PROBLEM TO SOLVE —
The records below hold a stretch from the line with "Bihuan Chen, Yinxing" through the line with "pages 2095–2108, 2018."; return exactly those lines, ends included, and nothing more.
-------- MATERIAL PROVIDED --------
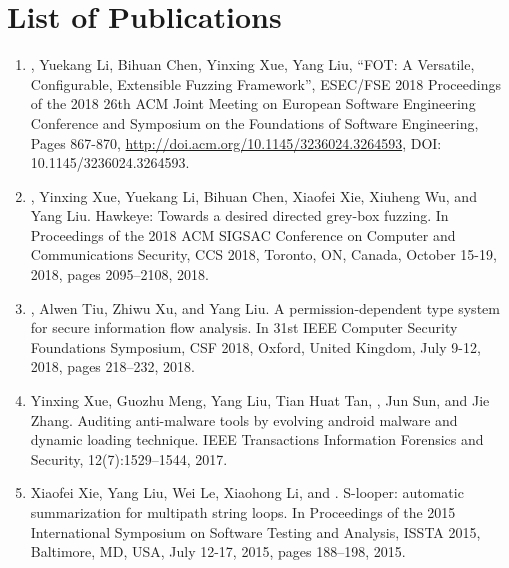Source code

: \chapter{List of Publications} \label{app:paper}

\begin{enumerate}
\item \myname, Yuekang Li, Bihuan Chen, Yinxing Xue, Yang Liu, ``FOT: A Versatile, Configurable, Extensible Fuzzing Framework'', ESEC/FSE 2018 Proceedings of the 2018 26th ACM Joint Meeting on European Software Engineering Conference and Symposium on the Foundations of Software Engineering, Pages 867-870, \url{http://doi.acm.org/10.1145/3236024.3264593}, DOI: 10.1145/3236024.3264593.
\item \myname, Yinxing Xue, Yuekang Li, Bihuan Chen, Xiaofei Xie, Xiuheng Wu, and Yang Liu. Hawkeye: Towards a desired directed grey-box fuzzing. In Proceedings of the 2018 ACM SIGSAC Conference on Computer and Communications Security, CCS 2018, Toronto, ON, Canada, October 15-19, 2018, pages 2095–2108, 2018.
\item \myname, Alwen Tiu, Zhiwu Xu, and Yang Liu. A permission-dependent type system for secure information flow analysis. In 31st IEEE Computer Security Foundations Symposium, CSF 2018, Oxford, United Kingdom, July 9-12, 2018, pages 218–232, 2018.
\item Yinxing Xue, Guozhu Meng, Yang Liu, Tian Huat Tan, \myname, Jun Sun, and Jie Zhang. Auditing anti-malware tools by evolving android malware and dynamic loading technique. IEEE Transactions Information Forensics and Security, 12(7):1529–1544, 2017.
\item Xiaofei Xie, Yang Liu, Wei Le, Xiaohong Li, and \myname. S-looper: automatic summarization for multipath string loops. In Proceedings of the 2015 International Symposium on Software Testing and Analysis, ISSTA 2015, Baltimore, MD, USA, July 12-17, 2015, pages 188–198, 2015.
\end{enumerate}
--------
-------- MATERIAL PROVIDED --------
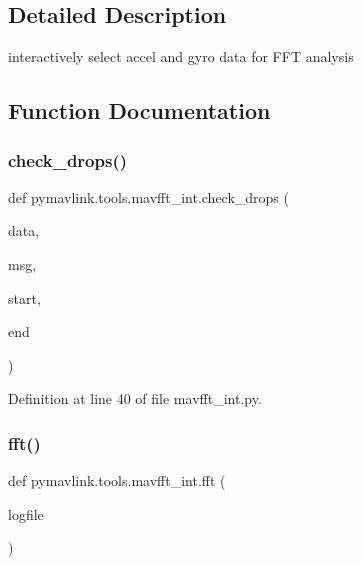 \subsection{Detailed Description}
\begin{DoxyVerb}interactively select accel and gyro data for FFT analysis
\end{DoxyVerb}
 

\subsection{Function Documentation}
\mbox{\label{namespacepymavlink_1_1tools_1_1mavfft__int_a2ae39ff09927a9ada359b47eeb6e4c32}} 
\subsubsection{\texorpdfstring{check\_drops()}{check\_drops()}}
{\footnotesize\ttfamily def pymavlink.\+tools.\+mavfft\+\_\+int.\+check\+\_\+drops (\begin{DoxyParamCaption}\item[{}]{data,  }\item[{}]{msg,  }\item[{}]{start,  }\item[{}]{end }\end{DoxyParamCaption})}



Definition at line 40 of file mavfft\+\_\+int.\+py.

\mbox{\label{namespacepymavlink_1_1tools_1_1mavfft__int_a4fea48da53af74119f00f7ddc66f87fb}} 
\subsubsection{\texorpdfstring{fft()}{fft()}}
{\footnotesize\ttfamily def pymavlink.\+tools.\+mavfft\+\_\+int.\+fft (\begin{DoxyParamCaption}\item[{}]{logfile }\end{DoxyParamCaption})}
--------
TASK RESPONSE —
\item \myname, Yuekang Li, Bihuan Chen, Yinxing Xue, Yang Liu, ``FOT: A Versatile, Configurable, Extensible Fuzzing Framework'', ESEC/FSE 2018 Proceedings of the 2018 26th ACM Joint Meeting on European Software Engineering Conference and Symposium on the Foundations of Software Engineering, Pages 867-870, \url{http://doi.acm.org/10.1145/3236024.3264593}, DOI: 10.1145/3236024.3264593.
\item \myname, Yinxing Xue, Yuekang Li, Bihuan Chen, Xiaofei Xie, Xiuheng Wu, and Yang Liu. Hawkeye: Towards a desired directed grey-box fuzzing. In Proceedings of the 2018 ACM SIGSAC Conference on Computer and Communications Security, CCS 2018, Toronto, ON, Canada, October 15-19, 2018, pages 2095–2108, 2018.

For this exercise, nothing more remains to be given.